Regardless of what you’re storing on your computer’s hard drives, data flexibility is generally a very good thing. The more freedom you have to back up, transfer, and share files, the better, which is why modern operating systems are designed to move and back up data with ease.
The benefits of data backup have been well established; if you’re not backing up your computer, you’re doing something wrong. All hard drives eventually fail, so computer experts generally recommend backup on a weekly basis (or even more frequently for computers that save valuable information frequently). Modern backup systems include web-based backup, external hard drives, and on the business end, high end data tape and RAID systems.
Of course, data needs to be transferable, too, especially for computer owners with more than one PC. Anyone who occasionally uses their home computer to work on projects for the office needs a way to transfer data easily, for instance. Flash hard drives and external hard drives are popular choices for data transfer, but as many companies are somewhat concerned with data security, these devices are banned from many offices. Cloud storage (basically, Internet-based documents and file storage systems) are catching on, as they offer low-cost, very safe file transfer.
Cloud storage is also a valuable technology for file sharing, as it is, by nature, both a “transfer” and a “sharing” technology. However, many companies prefer to keep all documents internal, allowing file sharing through company networks but not via other methods. File sharing ease is a cornerstone of many enterprise-level storage systems and servers, and PCs are capable of sharing files at blazing speeds, especially on a home or work network.

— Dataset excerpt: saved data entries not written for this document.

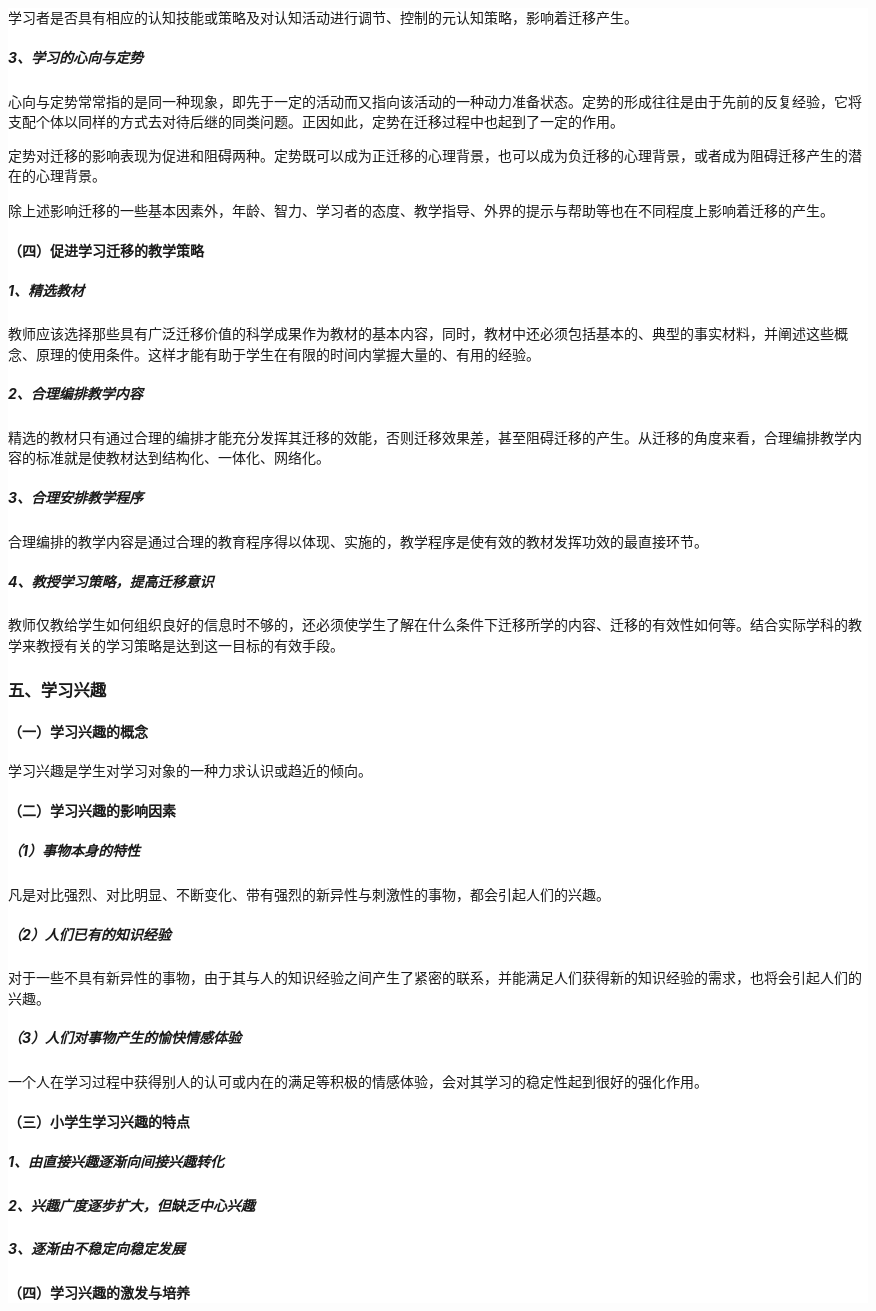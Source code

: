 学习者是否具有相应的认知技能或策略及对认知活动进行调节、控制的元认知策略，影响着迁移产生。

##### 3、学习的心向与定势

心向与定势常常指的是同一种现象，即先于一定的活动而又指向该活动的一种动力准备状态。定势的形成往往是由于先前的反复经验，它将支配个体以同样的方式去对待后继的同类问题。正因如此，定势在迁移过程中也起到了一定的作用。

定势对迁移的影响表现为促进和阻碍两种。定势既可以成为正迁移的心理背景，也可以成为负迁移的心理背景，或者成为阻碍迁移产生的潜在的心理背景。

除上述影响迁移的一些基本因素外，年龄、智力、学习者的态度、教学指导、外界的提示与帮助等也在不同程度上影响着迁移的产生。

#### （四）促进学习迁移的教学策略

##### 1、精选教材

教师应该选择那些具有广泛迁移价值的科学成果作为教材的基本内容，同时，教材中还必须包括基本的、典型的事实材料，并阐述这些概念、原理的使用条件。这样才能有助于学生在有限的时间内掌握大量的、有用的经验。

##### 2、合理编排教学内容

精选的教材只有通过合理的编排才能充分发挥其迁移的效能，否则迁移效果差，甚至阻碍迁移的产生。从迁移的角度来看，合理编排教学内容的标准就是使教材达到结构化、一体化、网络化。

##### 3、合理安排教学程序

合理编排的教学内容是通过合理的教育程序得以体现、实施的，教学程序是使有效的教材发挥功效的最直接环节。

##### 4、教授学习策略，提高迁移意识

教师仅教给学生如何组织良好的信息时不够的，还必须使学生了解在什么条件下迁移所学的内容、迁移的有效性如何等。结合实际学科的教学来教授有关的学习策略是达到这一目标的有效手段。

### 五、学习兴趣

#### （一）学习兴趣的概念

学习兴趣是学生对学习对象的一种力求认识或趋近的倾向。

#### （二）学习兴趣的影响因素

##### （1）事物本身的特性

凡是对比强烈、对比明显、不断变化、带有强烈的新异性与刺激性的事物，都会引起人们的兴趣。

##### （2）人们已有的知识经验

对于一些不具有新异性的事物，由于其与人的知识经验之间产生了紧密的联系，并能满足人们获得新的知识经验的需求，也将会引起人们的兴趣。

##### （3）人们对事物产生的愉快情感体验

一个人在学习过程中获得别人的认可或内在的满足等积极的情感体验，会对其学习的稳定性起到很好的强化作用。

#### （三）小学生学习兴趣的特点

##### 1、由直接兴趣逐渐向间接兴趣转化

##### 2、兴趣广度逐步扩大，但缺乏中心兴趣

##### 3、逐渐由不稳定向稳定发展

#### （四）学习兴趣的激发与培养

It’s important to think about your current computer system, and consider whether you’ve got a convenient way to back up, transfer, and share your files. Whether you use your computer for business or pleasure, data flexibility can be extremely important and can directly impact the usability of your PC. A well-rounded approach to your system’s data needs will make it easier (and less frustrating) to use your computer, regardless of how powerful your computer is or what types of files that you work with on a day to day basis.